BRIEF
The answer must be an exact restatement of all the data.

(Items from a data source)
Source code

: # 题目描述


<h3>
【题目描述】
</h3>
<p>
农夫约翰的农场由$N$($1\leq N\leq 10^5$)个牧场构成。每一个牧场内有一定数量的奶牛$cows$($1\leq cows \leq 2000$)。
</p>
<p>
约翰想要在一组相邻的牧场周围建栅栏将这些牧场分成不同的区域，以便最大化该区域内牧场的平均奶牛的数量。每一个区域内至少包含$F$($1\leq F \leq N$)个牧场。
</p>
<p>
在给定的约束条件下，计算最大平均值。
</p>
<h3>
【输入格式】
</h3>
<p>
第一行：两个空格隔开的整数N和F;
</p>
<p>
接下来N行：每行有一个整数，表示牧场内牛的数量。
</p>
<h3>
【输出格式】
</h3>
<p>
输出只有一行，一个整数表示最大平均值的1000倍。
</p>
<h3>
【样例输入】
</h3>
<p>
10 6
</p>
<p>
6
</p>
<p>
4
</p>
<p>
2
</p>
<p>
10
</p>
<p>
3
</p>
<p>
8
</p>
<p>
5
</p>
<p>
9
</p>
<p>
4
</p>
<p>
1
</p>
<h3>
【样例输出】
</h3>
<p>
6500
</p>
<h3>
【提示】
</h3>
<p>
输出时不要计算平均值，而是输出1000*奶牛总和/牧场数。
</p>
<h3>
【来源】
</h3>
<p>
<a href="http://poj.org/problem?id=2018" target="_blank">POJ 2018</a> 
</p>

RESULT OF THE TASK
Source code

: # 题目描述


<h3>
【题目描述】
</h3>
<p>
农夫约翰的农场由$N$($1\leq N\leq 10^5$)个牧场构成。每一个牧场内有一定数量的奶牛$cows$($1\leq cows \leq 2000$)。
</p>
<p>
约翰想要在一组相邻的牧场周围建栅栏将这些牧场分成不同的区域，以便最大化该区域内牧场的平均奶牛的数量。每一个区域内至少包含$F$($1\leq F \leq N$)个牧场。
</p>
<p>
在给定的约束条件下，计算最大平均值。
</p>
<h3>
【输入格式】
</h3>
<p>
第一行：两个空格隔开的整数N和F;
</p>
<p>
接下来N行：每行有一个整数，表示牧场内牛的数量。
</p>
<h3>
【输出格式】
</h3>
<p>
输出只有一行，一个整数表示最大平均值的1000倍。
</p>
<h3>
【样例输入】
</h3>
<p>
10 6
</p>
<p>
6
</p>
<p>
4
</p>
<p>
2
</p>
<p>
10
</p>
<p>
3
</p>
<p>
8
</p>
<p>
5
</p>
<p>
9
</p>
<p>
4
</p>
<p>
1
</p>
<h3>
【样例输出】
</h3>
<p>
6500
</p>
<h3>
【提示】
</h3>
<p>
输出时不要计算平均值，而是输出1000*奶牛总和/牧场数。
</p>
<h3>
【来源】
</h3>
<p>
<a href="http://poj.org/problem?id=2018" target="_blank">POJ 2018</a> 
</p>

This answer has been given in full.